= Beginning of Section =
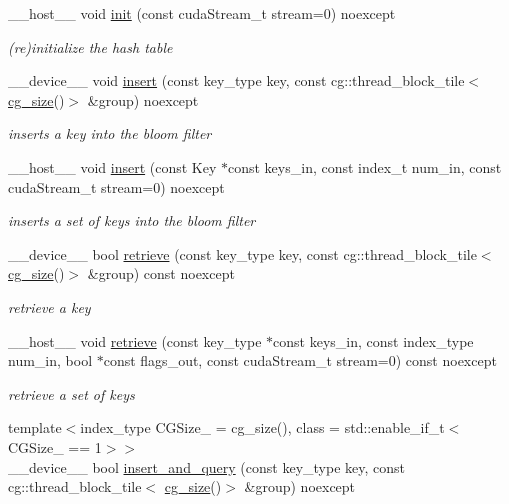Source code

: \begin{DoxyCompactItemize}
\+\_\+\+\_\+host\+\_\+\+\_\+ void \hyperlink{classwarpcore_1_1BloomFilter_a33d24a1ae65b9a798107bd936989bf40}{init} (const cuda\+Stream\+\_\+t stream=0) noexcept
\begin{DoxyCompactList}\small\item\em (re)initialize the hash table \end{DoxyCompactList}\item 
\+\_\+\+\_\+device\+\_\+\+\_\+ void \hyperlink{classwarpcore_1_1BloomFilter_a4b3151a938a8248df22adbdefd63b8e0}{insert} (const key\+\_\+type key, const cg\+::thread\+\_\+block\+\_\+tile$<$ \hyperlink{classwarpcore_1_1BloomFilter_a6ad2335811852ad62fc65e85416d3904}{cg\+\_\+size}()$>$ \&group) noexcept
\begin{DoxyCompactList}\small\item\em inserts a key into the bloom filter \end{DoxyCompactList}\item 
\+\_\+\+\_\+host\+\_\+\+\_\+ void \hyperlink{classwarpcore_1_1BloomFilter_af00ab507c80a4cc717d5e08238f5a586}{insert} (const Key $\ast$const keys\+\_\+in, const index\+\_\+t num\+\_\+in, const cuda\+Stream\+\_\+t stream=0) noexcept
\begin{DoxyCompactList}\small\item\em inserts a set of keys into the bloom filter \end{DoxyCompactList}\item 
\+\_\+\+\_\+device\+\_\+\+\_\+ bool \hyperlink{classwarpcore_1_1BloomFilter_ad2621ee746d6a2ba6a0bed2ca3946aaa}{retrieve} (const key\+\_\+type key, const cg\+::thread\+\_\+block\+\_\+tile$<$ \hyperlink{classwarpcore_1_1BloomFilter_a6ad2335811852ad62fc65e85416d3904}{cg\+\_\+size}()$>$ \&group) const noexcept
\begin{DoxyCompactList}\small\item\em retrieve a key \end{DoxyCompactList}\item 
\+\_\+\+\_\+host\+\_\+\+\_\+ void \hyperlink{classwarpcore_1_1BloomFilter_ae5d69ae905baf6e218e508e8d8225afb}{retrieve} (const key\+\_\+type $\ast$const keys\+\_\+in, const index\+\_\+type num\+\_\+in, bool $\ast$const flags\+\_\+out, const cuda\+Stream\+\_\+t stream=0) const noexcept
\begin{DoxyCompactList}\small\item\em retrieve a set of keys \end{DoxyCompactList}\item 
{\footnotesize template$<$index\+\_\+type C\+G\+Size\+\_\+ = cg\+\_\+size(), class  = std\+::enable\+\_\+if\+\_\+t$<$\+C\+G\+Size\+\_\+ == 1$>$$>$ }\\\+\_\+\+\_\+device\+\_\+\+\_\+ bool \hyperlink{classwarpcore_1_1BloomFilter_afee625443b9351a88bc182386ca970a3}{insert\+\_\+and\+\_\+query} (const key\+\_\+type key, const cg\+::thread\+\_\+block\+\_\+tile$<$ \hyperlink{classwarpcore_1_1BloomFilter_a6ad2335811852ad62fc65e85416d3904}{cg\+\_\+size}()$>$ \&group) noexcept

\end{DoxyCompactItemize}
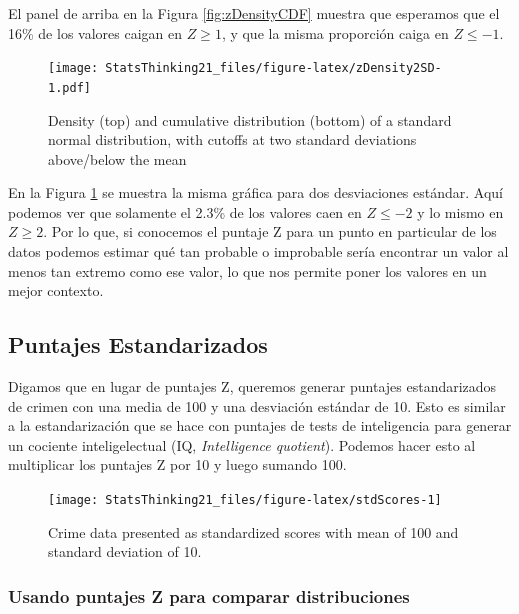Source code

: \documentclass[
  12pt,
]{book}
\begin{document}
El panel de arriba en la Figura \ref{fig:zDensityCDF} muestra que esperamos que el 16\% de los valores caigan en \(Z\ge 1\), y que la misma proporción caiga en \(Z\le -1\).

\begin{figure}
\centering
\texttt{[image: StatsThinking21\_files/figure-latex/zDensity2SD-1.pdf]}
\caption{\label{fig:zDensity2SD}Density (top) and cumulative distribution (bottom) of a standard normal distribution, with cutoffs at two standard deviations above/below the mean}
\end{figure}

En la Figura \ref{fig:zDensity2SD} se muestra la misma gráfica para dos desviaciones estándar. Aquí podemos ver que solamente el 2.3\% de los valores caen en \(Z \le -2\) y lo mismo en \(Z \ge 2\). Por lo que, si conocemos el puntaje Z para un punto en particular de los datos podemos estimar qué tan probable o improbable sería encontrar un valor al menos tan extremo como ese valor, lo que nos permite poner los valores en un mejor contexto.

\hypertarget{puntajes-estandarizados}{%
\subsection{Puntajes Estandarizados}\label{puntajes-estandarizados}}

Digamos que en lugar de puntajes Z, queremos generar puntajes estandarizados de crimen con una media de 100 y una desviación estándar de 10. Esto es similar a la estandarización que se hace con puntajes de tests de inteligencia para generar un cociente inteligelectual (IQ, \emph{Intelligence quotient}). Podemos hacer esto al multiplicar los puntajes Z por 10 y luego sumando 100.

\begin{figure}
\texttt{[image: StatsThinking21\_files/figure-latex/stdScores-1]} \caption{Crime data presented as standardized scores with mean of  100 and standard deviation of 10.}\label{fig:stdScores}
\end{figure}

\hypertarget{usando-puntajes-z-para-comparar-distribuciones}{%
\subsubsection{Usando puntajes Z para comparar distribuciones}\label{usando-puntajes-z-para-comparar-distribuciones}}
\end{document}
= End of Section =
• What to work on: Only the pictures in the listing above get left out; print everything else exactly.

• Written solution:
Source code

: \begin{DoxyCompactItemize}
\+\_\+\+\_\+host\+\_\+\+\_\+ void \hyperlink{classwarpcore_1_1BloomFilter_a33d24a1ae65b9a798107bd936989bf40}{init} (const cuda\+Stream\+\_\+t stream=0) noexcept
\begin{DoxyCompactList}\small\item\em (re)initialize the hash table \end{DoxyCompactList}\item 
\+\_\+\+\_\+device\+\_\+\+\_\+ void \hyperlink{classwarpcore_1_1BloomFilter_a4b3151a938a8248df22adbdefd63b8e0}{insert} (const key\+\_\+type key, const cg\+::thread\+\_\+block\+\_\+tile$<$ \hyperlink{classwarpcore_1_1BloomFilter_a6ad2335811852ad62fc65e85416d3904}{cg\+\_\+size}()$>$ \&group) noexcept
\begin{DoxyCompactList}\small\item\em inserts a key into the bloom filter \end{DoxyCompactList}\item 
\+\_\+\+\_\+host\+\_\+\+\_\+ void \hyperlink{classwarpcore_1_1BloomFilter_af00ab507c80a4cc717d5e08238f5a586}{insert} (const Key $\ast$const keys\+\_\+in, const index\+\_\+t num\+\_\+in, const cuda\+Stream\+\_\+t stream=0) noexcept
\begin{DoxyCompactList}\small\item\em inserts a set of keys into the bloom filter \end{DoxyCompactList}\item 
\+\_\+\+\_\+device\+\_\+\+\_\+ bool \hyperlink{classwarpcore_1_1BloomFilter_ad2621ee746d6a2ba6a0bed2ca3946aaa}{retrieve} (const key\+\_\+type key, const cg\+::thread\+\_\+block\+\_\+tile$<$ \hyperlink{classwarpcore_1_1BloomFilter_a6ad2335811852ad62fc65e85416d3904}{cg\+\_\+size}()$>$ \&group) const noexcept
\begin{DoxyCompactList}\small\item\em retrieve a key \end{DoxyCompactList}\item 
\+\_\+\+\_\+host\+\_\+\+\_\+ void \hyperlink{classwarpcore_1_1BloomFilter_ae5d69ae905baf6e218e508e8d8225afb}{retrieve} (const key\+\_\+type $\ast$const keys\+\_\+in, const index\+\_\+type num\+\_\+in, bool $\ast$const flags\+\_\+out, const cuda\+Stream\+\_\+t stream=0) const noexcept
\begin{DoxyCompactList}\small\item\em retrieve a set of keys \end{DoxyCompactList}\item 
{\footnotesize template$<$index\+\_\+type C\+G\+Size\+\_\+ = cg\+\_\+size(), class  = std\+::enable\+\_\+if\+\_\+t$<$\+C\+G\+Size\+\_\+ == 1$>$$>$ }\\\+\_\+\+\_\+device\+\_\+\+\_\+ bool \hyperlink{classwarpcore_1_1BloomFilter_afee625443b9351a88bc182386ca970a3}{insert\+\_\+and\+\_\+query} (const key\+\_\+type key, const cg\+::thread\+\_\+block\+\_\+tile$<$ \hyperlink{classwarpcore_1_1BloomFilter_a6ad2335811852ad62fc65e85416d3904}{cg\+\_\+size}()$>$ \&group) noexcept

\end{DoxyCompactItemize}
Source code

: \documentclass[
  12pt,
]{book}
\begin{document}
El panel de arriba en la Figura \ref{fig:zDensityCDF} muestra que esperamos que el 16\% de los valores caigan en \(Z\ge 1\), y que la misma proporción caiga en \(Z\le -1\).

\begin{figure}
\centering
\texttt{[image: StatsThinking21\_files/figure-latex/zDensity2SD-1.pdf]}
\caption{\label{fig:zDensity2SD}Density (top) and cumulative distribution (bottom) of a standard normal distribution, with cutoffs at two standard deviations above/below the mean}
\end{figure}

En la Figura \ref{fig:zDensity2SD} se muestra la misma gráfica para dos desviaciones estándar. Aquí podemos ver que solamente el 2.3\% de los valores caen en \(Z \le -2\) y lo mismo en \(Z \ge 2\). Por lo que, si conocemos el puntaje Z para un punto en particular de los datos podemos estimar qué tan probable o improbable sería encontrar un valor al menos tan extremo como ese valor, lo que nos permite poner los valores en un mejor contexto.

\hypertarget{puntajes-estandarizados}{%
\subsection{Puntajes Estandarizados}\label{puntajes-estandarizados}}

Digamos que en lugar de puntajes Z, queremos generar puntajes estandarizados de crimen con una media de 100 y una desviación estándar de 10. Esto es similar a la estandarización que se hace con puntajes de tests de inteligencia para generar un cociente inteligelectual (IQ, \emph{Intelligence quotient}). Podemos hacer esto al multiplicar los puntajes Z por 10 y luego sumando 100.

\begin{figure}
\texttt{[image: StatsThinking21\_files/figure-latex/stdScores-1]} \caption{Crime data presented as standardized scores with mean of  100 and standard deviation of 10.}\label{fig:stdScores}
\end{figure}

\hypertarget{usando-puntajes-z-para-comparar-distribuciones}{%
\subsubsection{Usando puntajes Z para comparar distribuciones}\label{usando-puntajes-z-para-comparar-distribuciones}}
\end{document}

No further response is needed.